Pull each line containing "String" out of the data and copy it.

··· Given entries

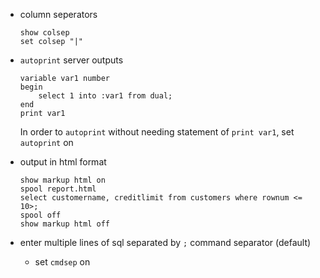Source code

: - column seperators
    ```
    show colsep
    set colsep "|"
    ```

- `autoprint` server outputs
    ```
    variable var1 number
    begin
        select 1 into :var1 from dual;
    end
    print var1
    ```
    In order to `autoprint` without needing statement of `print var1`, set `autoprint` on 

- output in html format
    ```
    show markup html on
    spool report.html
    select customername, creditlimit from customers where rownum <= 10>;
    spool off
    show markup html off
    ```

- enter multiple lines of sql separated by `;` command separator (default)
    - set `cmdsep` on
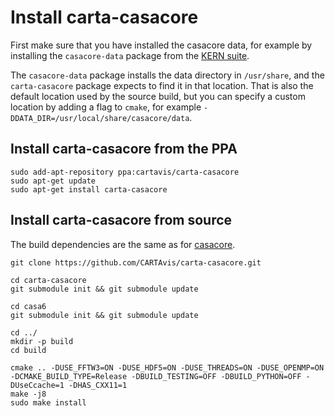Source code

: # Install carta-casacore

First make sure that you have installed the casacore data, for example by installing the `casacore-data` package from the [KERN suite](https://kernsuite.info/).

The `casacore-data` package installs the data directory in `/usr/share`, and the `carta-casacore` package expects to find it in that location. That is also the default location used by the source build, but you can specify a custom location by adding a flag to `cmake`, for example `-DDATA_DIR=/usr/local/share/casacore/data`.

## Install carta-casacore from the PPA

```
sudo add-apt-repository ppa:cartavis/carta-casacore
sudo apt-get update
sudo apt-get install carta-casacore

```

## Install carta-casacore from source

The build dependencies are the same as for [casacore](https://github.com/casacore/casacore#requirements).

```
git clone https://github.com/CARTAvis/carta-casacore.git

cd carta-casacore
git submodule init && git submodule update

cd casa6
git submodule init && git submodule update

cd ../
mkdir -p build
cd build

cmake .. -DUSE_FFTW3=ON -DUSE_HDF5=ON -DUSE_THREADS=ON -DUSE_OPENMP=ON -DCMAKE_BUILD_TYPE=Release -DBUILD_TESTING=OFF -DBUILD_PYTHON=OFF -DUseCcache=1 -DHAS_CXX11=1
make -j8
sudo make install
```

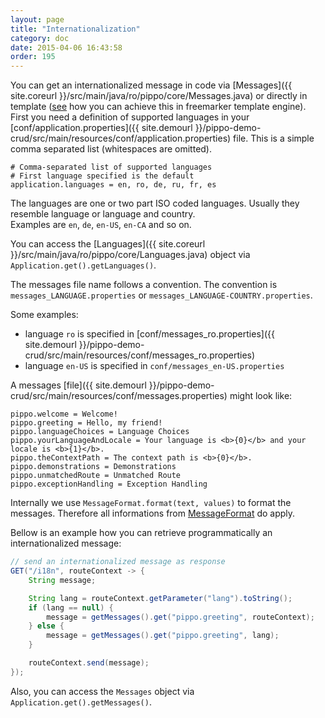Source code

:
 ```yaml
---
layout: page
title: "Internationalization"
category: doc
date: 2015-04-06 16:43:58
order: 195
---
```


You can get an internationalized message in code via [Messages]({{ site.coreurl }}/src/main/java/ro/pippo/core/Messages.java) or directly in template ([see](/doc/templates/freemarker.html) how you can achieve this in freemarker template engine).  
First you need a definition of supported languages in your [conf/application.properties]({{ site.demourl }}/pippo-demo-crud/src/main/resources/conf/application.properties) file. This is a simple comma separated list (whitespaces are omitted).  

```
# Comma-separated list of supported languages
# First language specified is the default
application.languages = en, ro, de, ru, fr, es
```

The languages are one or two part ISO coded languages. Usually they resemble language or language and country.  
Examples are `en`, `de`, `en-US`, `en-CA` and so on.  

You can access the [Languages]({{ site.coreurl }}/src/main/java/ro/pippo/core/Languages.java) object via `Application.get().getLanguages()`.  

The messages file name follows a convention. The convention is `messages_LANGUAGE.properties` or `messages_LANGUAGE-COUNTRY.properties`.

Some examples:

- language `ro` is specified in [conf/messages_ro.properties]({{ site.demourl }}/pippo-demo-crud/src/main/resources/conf/messages_ro.properties)
- language `en-US` is specified in `conf/messages_en-US.properties`

A messages [file]({{ site.demourl }}/pippo-demo-crud/src/main/resources/conf/messages.properties) might look like:

```
pippo.welcome = Welcome!
pippo.greeting = Hello, my friend!
pippo.languageChoices = Language Choices
pippo.yourLanguageAndLocale = Your language is <b>{0}</b> and your locale is <b>{1}</b>.
pippo.theContextPath = The context path is <b>{0}</b>.
pippo.demonstrations = Demonstrations
pippo.unmatchedRoute = Unmatched Route
pippo.exceptionHandling = Exception Handling
```

Internally we use `MessageFormat.format(text, values)` to format the messages. Therefore all informations from [MessageFormat](http://docs.oracle.com/javase/7/docs/api/java/text/MessageFormat.html) do apply.  

Bellow is an example how you can retrieve programmatically an internationalized message: 

```java
// send an internationalized message as response
GET("/i18n", routeContext -> {
    String message;

    String lang = routeContext.getParameter("lang").toString();
    if (lang == null) {
        message = getMessages().get("pippo.greeting", routeContext);
    } else {
        message = getMessages().get("pippo.greeting", lang);
    }

    routeContext.send(message);
});
```

Also, you can access the `Messages` object via `Application.get().getMessages()`.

······

__Output of the task__:
    String message;
    String lang = routeContext.getParameter("lang").toString();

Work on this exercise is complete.